Fees part of overall infrastructure financing strategy
Mayor Don Wesely today congratulated the City Council for approving impact fees, saying the action was a victory for fairness that will help pay for the growth of the City.
"This is an important first step to address a long-standing gap in infrastructure financing," said Mayor Wesely. "Impact fees were recommended by a mayoral committee for consideration in 1995. The fact is that it is reasonable to expect new growth to pay its fair share. Instead of unfair and time-consuming case-by-case negotiations, we now have a fair, open and accountable system to help cover the cost of the new roads, parks and other infrastructure in developing areas of our community. Consumers win, developers win and Lincoln wins."
The one-time impact fee will be paid at the time building permits are issued. The fee for a single-family home will begin at $2,500 and will be phased in over five years to $4,500.

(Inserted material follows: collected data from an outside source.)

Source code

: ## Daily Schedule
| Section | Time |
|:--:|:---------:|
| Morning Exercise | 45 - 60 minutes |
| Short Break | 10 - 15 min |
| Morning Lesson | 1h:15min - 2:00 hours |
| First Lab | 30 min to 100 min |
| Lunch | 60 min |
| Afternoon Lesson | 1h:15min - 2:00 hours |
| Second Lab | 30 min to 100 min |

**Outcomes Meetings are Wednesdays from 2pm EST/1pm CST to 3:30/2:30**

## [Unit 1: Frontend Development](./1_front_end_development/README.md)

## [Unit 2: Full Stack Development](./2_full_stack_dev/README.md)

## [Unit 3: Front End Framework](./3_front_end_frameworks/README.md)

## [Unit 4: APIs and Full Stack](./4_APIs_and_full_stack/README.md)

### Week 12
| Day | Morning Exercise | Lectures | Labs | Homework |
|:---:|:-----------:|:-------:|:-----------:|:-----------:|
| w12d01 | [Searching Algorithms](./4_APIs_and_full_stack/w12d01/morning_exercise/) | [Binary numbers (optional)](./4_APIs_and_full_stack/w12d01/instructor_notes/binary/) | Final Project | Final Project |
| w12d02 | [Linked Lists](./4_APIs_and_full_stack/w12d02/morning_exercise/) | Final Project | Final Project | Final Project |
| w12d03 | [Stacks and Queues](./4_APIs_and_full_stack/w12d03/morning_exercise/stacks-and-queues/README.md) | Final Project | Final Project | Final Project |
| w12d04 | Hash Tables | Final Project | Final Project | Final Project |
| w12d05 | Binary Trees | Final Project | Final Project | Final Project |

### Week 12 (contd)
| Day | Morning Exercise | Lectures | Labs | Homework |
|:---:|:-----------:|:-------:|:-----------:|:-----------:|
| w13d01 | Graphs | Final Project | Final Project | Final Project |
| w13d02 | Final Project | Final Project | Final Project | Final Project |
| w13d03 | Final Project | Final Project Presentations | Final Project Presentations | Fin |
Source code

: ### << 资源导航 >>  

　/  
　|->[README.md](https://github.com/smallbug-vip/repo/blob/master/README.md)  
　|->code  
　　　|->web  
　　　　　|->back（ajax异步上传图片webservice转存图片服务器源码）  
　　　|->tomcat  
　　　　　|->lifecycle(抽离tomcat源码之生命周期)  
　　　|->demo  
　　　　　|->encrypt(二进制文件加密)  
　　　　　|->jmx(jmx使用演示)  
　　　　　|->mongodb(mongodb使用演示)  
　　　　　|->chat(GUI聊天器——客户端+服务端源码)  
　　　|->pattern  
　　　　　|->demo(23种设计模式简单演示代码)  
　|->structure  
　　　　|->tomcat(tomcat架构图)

The City has been studying infrastructure financing for several years. With the formal adoption of impact fees to cover part of the infrastructure gap, Wesely said the community can continue moving forward in completing an overall strategy to finance water, sewers, parks and streets in existing and new areas of Lincoln. Monday’s vote advances the work of the Infrastructure Finance Committee, which has been working on the infrastructure gap that remains with the passage of impact fees. The committee will not re-visit the impact fee issue.
The 14-member committee is chaired by Brad Korell, a Board Member and Past President of the Chamber of Commerce and Downtown Lincoln Association and President of Wells Fargo Bank in Lincoln; Jan Gauger, former Lancaster County Commissioner and President of One More Time Consignment Sales; and Russ Bayer, past chair of the Lincoln-Lancaster County Planning Commission and CFO and co-owner of Data Support Systems.
The committee is scheduled to complete its work by June 2003. Impact fees will be implemented June 1, 2003.